No pictures go into the output, which should consist only of the lines from the first line of the data through the line with "inteligencia artificial y", copied exactly.

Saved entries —
§

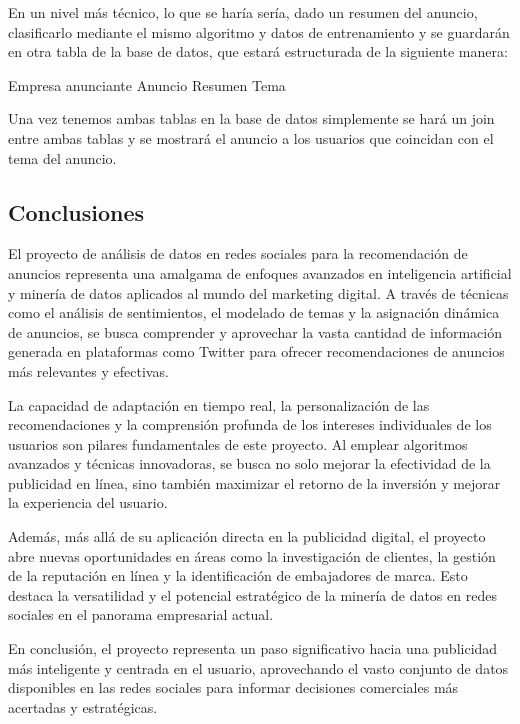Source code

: \documentclass[
  letterpaper,
  DIV=11,
  numbers=noendperiod]{scrartcl}
\begin{document}
En un nivel más técnico, lo que se haría sería, dado un resumen del
anuncio, clasificarlo mediante el mismo algoritmo y datos de
entrenamiento y se guardarán en otra tabla de la base de datos, que
estará estructurada de la siguiente manera:

Empresa anunciante \textbar{} Anuncio \textbar{} Resumen \textbar{} Tema
\textbar{}

Una vez tenemos ambas tablas en la base de datos simplemente se hará un
join entre ambas tablas y se mostrará el anuncio a los usuarios que
coincidan con el tema del anuncio.

\subsection{Conclusiones}\label{conclusiones}

El proyecto de análisis de datos en redes sociales para la recomendación
de anuncios representa una amalgama de enfoques avanzados en
inteligencia artificial y minería de datos aplicados al mundo del
marketing digital. A través de técnicas como el análisis de
sentimientos, el modelado de temas y la asignación dinámica de anuncios,
se busca comprender y aprovechar la vasta cantidad de información
generada en plataformas como Twitter para ofrecer recomendaciones de
anuncios más relevantes y efectivas.

La capacidad de adaptación en tiempo real, la personalización de las
recomendaciones y la comprensión profunda de los intereses individuales
de los usuarios son pilares fundamentales de este proyecto. Al emplear
algoritmos avanzados y técnicas innovadoras, se busca no solo mejorar la
efectividad de la publicidad en línea, sino también maximizar el retorno
de la inversión y mejorar la experiencia del usuario.

Además, más allá de su aplicación directa en la publicidad digital, el
proyecto abre nuevas oportunidades en áreas como la investigación de
clientes, la gestión de la reputación en línea y la identificación de
embajadores de marca. Esto destaca la versatilidad y el potencial
estratégico de la minería de datos en redes sociales en el panorama
empresarial actual.

En conclusión, el proyecto representa un paso significativo hacia una
publicidad más inteligente y centrada en el usuario, aprovechando el
vasto conjunto de datos disponibles en las redes sociales para informar
decisiones comerciales más acertadas y estratégicas.

\newpage{}
\end{document}

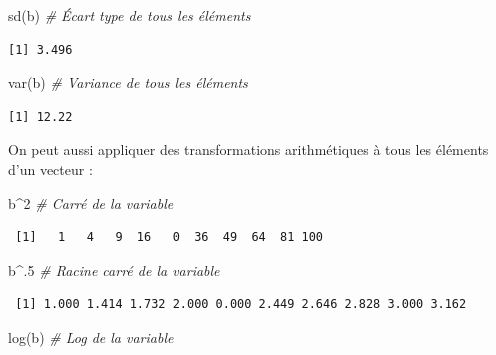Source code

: \documentclass[
  12pt,
]{book}
\newenvironment{Shaded}{\begin{snugshade}}{\end{snugshade}}
\newcommand{\CommentTok}[1]{\textcolor[rgb]{0.56,0.35,0.01}{\textit{#1}}}
\newcommand{\DecValTok}[1]{\textcolor[rgb]{0.00,0.00,0.81}{#1}}
\newcommand{\FunctionTok}[1]{\textcolor[rgb]{0.00,0.00,0.00}{#1}}
\newcommand{\NormalTok}[1]{#1}
\newcommand{\SpecialCharTok}[1]{\textcolor[rgb]{0.00,0.00,0.00}{#1}}
\begin{document}
\begin{Shaded}
\begin{Highlighting}[]
\FunctionTok{sd}\NormalTok{(b) }\CommentTok{\# Écart type de tous les éléments}
\end{Highlighting}
\end{Shaded}

\begin{verbatim}
[1] 3.496
\end{verbatim}

\begin{Shaded}
\begin{Highlighting}[]
\FunctionTok{var}\NormalTok{(b) }\CommentTok{\# Variance de tous les éléments}
\end{Highlighting}
\end{Shaded}

\begin{verbatim}
[1] 12.22
\end{verbatim}

On peut aussi appliquer des transformations arithmétiques à tous les éléments d'un vecteur :

\begin{Shaded}
\begin{Highlighting}[]
\NormalTok{b}\SpecialCharTok{\^{}}\DecValTok{2} \CommentTok{\# Carré de la variable}
\end{Highlighting}
\end{Shaded}

\begin{verbatim}
 [1]   1   4   9  16   0  36  49  64  81 100
\end{verbatim}

\begin{Shaded}
\begin{Highlighting}[]
\NormalTok{b}\SpecialCharTok{\^{}}\NormalTok{.}\DecValTok{5} \CommentTok{\# Racine carré de la variable}
\end{Highlighting}
\end{Shaded}

\begin{verbatim}
 [1] 1.000 1.414 1.732 2.000 0.000 2.449 2.646 2.828 3.000 3.162
\end{verbatim}

\begin{Shaded}
\begin{Highlighting}[]
\FunctionTok{log}\NormalTok{(b) }\CommentTok{\# Log de la variable}
\end{Highlighting}
\end{Shaded}
\end{document}
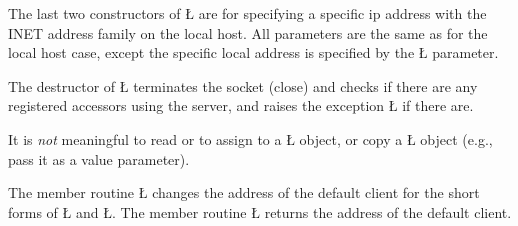 \documentclass[openright,twoside]{report}
\begin{document}
The last two constructors of \LGinlinetrue\LGbegin\lgrinde\L{}\endlgrinde\LGend{} are for specifying a specific ip address with the INET address family on the local host.
All parameters are the same as for the local host case, except the specific local address is specified by the \LGinlinetrue\LGbegin\lgrinde\L{}\endlgrinde\LGend{} parameter.

The destructor of \LGinlinetrue\LGbegin\lgrinde\L{}\endlgrinde\LGend{} terminates the socket (close) and checks if there are any registered accessors using the server, and raises the exception \LGinlinetrue\LGbegin\lgrinde\L{}\endlgrinde\LGend{} if there are.

It is \emph{not} meaningful to read or to assign to a \LGinlinetrue\LGbegin\lgrinde\L{}\endlgrinde\LGend{} object, or copy a \LGinlinetrue\LGbegin\lgrinde\L{}\endlgrinde\LGend{} object (e.g., pass it as a value parameter).

The member routine \LGinlinetrue\LGbegin\lgrinde\L{}\endlgrinde\LGend{} changes the address of the default client for the short forms of \LGinlinetrue\LGbegin\lgrinde\L{}\endlgrinde\LGend{} and \LGinlinetrue\LGbegin\lgrinde\L{}\endlgrinde\LGend{}.
The member routine \LGinlinetrue\LGbegin\lgrinde\L{}\endlgrinde\LGend{} returns the address of the default client.
\end{document}
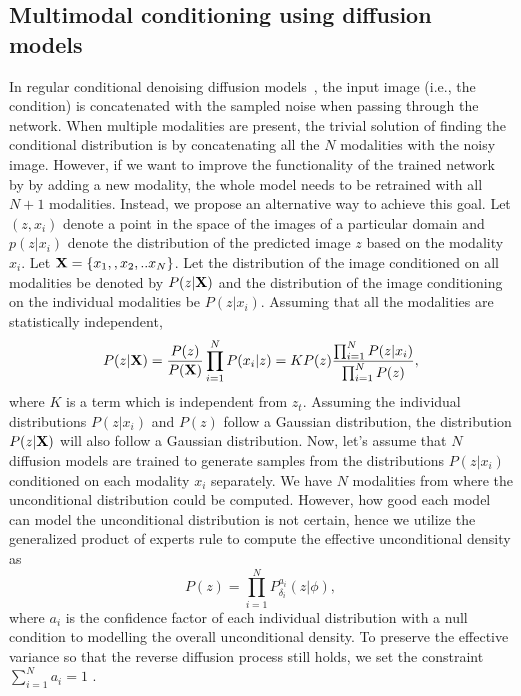 \documentclass[10pt,twocolumn,letterpaper]{article}
\begin{document}
\subsection{Multimodal conditioning using diffusion models}
In regular conditional denoising diffusion models~\cite{saharia2021image}, the input image (i.e., the condition) is concatenated  with the sampled noise when passing through the network. When multiple modalities are present, the trivial solution of finding the conditional distribution is by concatenating all the $N$ modalities with the noisy image. However, if we want to improve the functionality of the trained network by by adding a new modality, the whole model needs to be retrained with all $N+1$ modalities. Instead, we propose an alternative way to achieve this goal. Let $(z, x_i)$ denote a point in the space of the images of a particular domain and $p(z|x_i)$ denote the distribution of the predicted image $z$ based on the modality $x_i$.  Let ${\bf{X}}=\{x_1,,x_2,..x_N\}$. Let the distribution of the image conditioned on all modalities be denoted by $P(z|{\bf{X}})$
and the distribution of the image conditioning on the individual modalities be $P(z|x_i)$.  Assuming that all the modalities are statistically independent,
\begin{multline}
    P(z|{\bf{X}})=\frac{P(z)}{P({\bf{X}})}\prod_{i=1}^{N}P(x_i|z) 
    = KP(z) \frac{\prod_{i=1}^{N}P(z|x_i)}{\prod_{i=1}^{N}P(z)},
    \label{eq:POE1}
\end{multline}
where $K$ is a term which is independent from $z_t$. Assuming the individual distributions $P(z|x_i)$ and $P(z)$ follow a Gaussian distribution, the distribution $P(z|{\bf{X}})$ will also follow a Gaussian distribution.
Now, let's assume that $N$ diffusion models are trained to generate samples from the distributions $P(z|x_i)$ conditioned on each modality $x_i$ separately. 
We have $N$ modalities from where the unconditional distribution could be computed.  However, how good each model can model the unconditional distribution is not certain, hence we utilize the generalized product of experts rule \cite{cao2014generalized} to compute the effective unconditional density as
 \begin{equation}
     P(z) =\prod_{i=1}^{N}P^{a_i}_{\delta_i}(z|\phi),
 \end{equation}
where $a_i$ is the confidence factor of each individual distribution with a null condition to modelling the overall unconditional density. To preserve the effective variance so that the reverse diffusion process still holds,  we set the constraint $  \sum_{i=1}^N a_i =1$ .
\end{document}
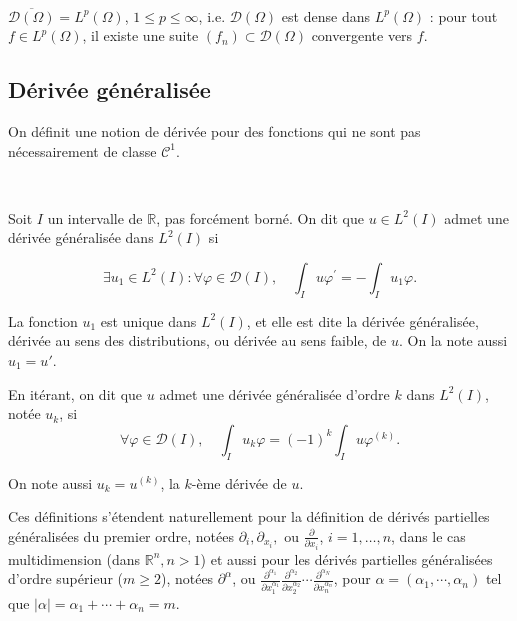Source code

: \begin{theorem}\
	
$\overline{\mathcal{D}(\Omega)}=L^{p}(\Omega)$, $1\leq p\leq \infty$,  i.e. $\mathcal{D}(\Omega)$ est dense dans $L^{p}(\Omega)$ : pour tout $f\in L^{p}(\Omega)$, il existe une suite $(f_n)\subset \mathcal{D}(\Omega)$ convergente vers $f$.
\end{theorem}


\subsection{Dérivée généralisée}
On définit une notion de dérivée pour des fonctions qui ne sont pas  nécessairement de classe $\mathcal{C}^{1}$. 

\begin{definition}\ 
	
Soit $I$ un intervalle de $\mathbb{R}$, pas forcément borné. On dit que $u \in L^{2}(I)$ admet une dérivée généralisée dans $L^{2}(I)$ si 
 
 $$\exists u_{1} \in L^{2}(I) :  \forall \varphi \in \mathcal{D}(I), \quad \int_{I} u \varphi^{\prime}=-\int_{I} u_{1} \varphi .
 $$ 
 
La fonction $u_1$ est unique dans  $ L^{2}(I)$, et elle est dite la dérivée généralisée, dérivée au sens des distributions, ou dérivée au sens faible, de $u$. On la note aussi $u_1=u'$.
 
 En itérant, on dit que $u$ admet une dérivée généralisée d'ordre $k$ dans
 $L^{2}(I)$, notée $u_{k}$, si $$\forall \varphi \in \mathcal{D}(I), \quad \int_{I} u_{k} \varphi=(-1)^{k} \int_{I} u \varphi^{(k)}.
 $$
 
 On note aussi $u_k=u^{(k)}$, la $k$-ème dérivée de $u$. 
 
 Ces définitions s'étendent naturellement pour la définition de dérivés partielles généralisées du premier ordre, notées $\partial_{i}, \partial_{x_i}, $ ou $\frac{\partial}{\partial x_i}$, $ i=1, \dots, n$,  dans le cas multidimension (dans $\mathbb{R}^n, n>1$) et aussi pour les dérivés partielles généralisées d'ordre supérieur ($m\geq 2$), notées $\partial^\alpha$, ou $\frac{\partial^{\alpha_{1}}}{\partial x_{1}^{\alpha_{1}}} \frac{\partial^{\alpha_{2}}}{\partial x_{2}^{\alpha_{2}}} \cdots \frac{\partial^{\alpha_{N}}}{\partial x_{n}^{\alpha_{n}}}$, pour $\alpha =(\alpha_1, \cdots, \alpha_n)$ tel que $|\alpha|=\alpha_{1}+\cdots+\alpha_{n} =m$. 
 
\end{definition}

§

Result —
Source code

: \documentclass[
  letterpaper,
  DIV=11,
  numbers=noendperiod]{scrartcl}
\begin{document}
En un nivel más técnico, lo que se haría sería, dado un resumen del
anuncio, clasificarlo mediante el mismo algoritmo y datos de
entrenamiento y se guardarán en otra tabla de la base de datos, que
estará estructurada de la siguiente manera:

Empresa anunciante \textbar{} Anuncio \textbar{} Resumen \textbar{} Tema
\textbar{}

Una vez tenemos ambas tablas en la base de datos simplemente se hará un
join entre ambas tablas y se mostrará el anuncio a los usuarios que
coincidan con el tema del anuncio.

\subsection{Conclusiones}\label{conclusiones}

El proyecto de análisis de datos en redes sociales para la recomendación
de anuncios representa una amalgama de enfoques avanzados en
inteligencia artificial y minería de datos aplicados al mundo del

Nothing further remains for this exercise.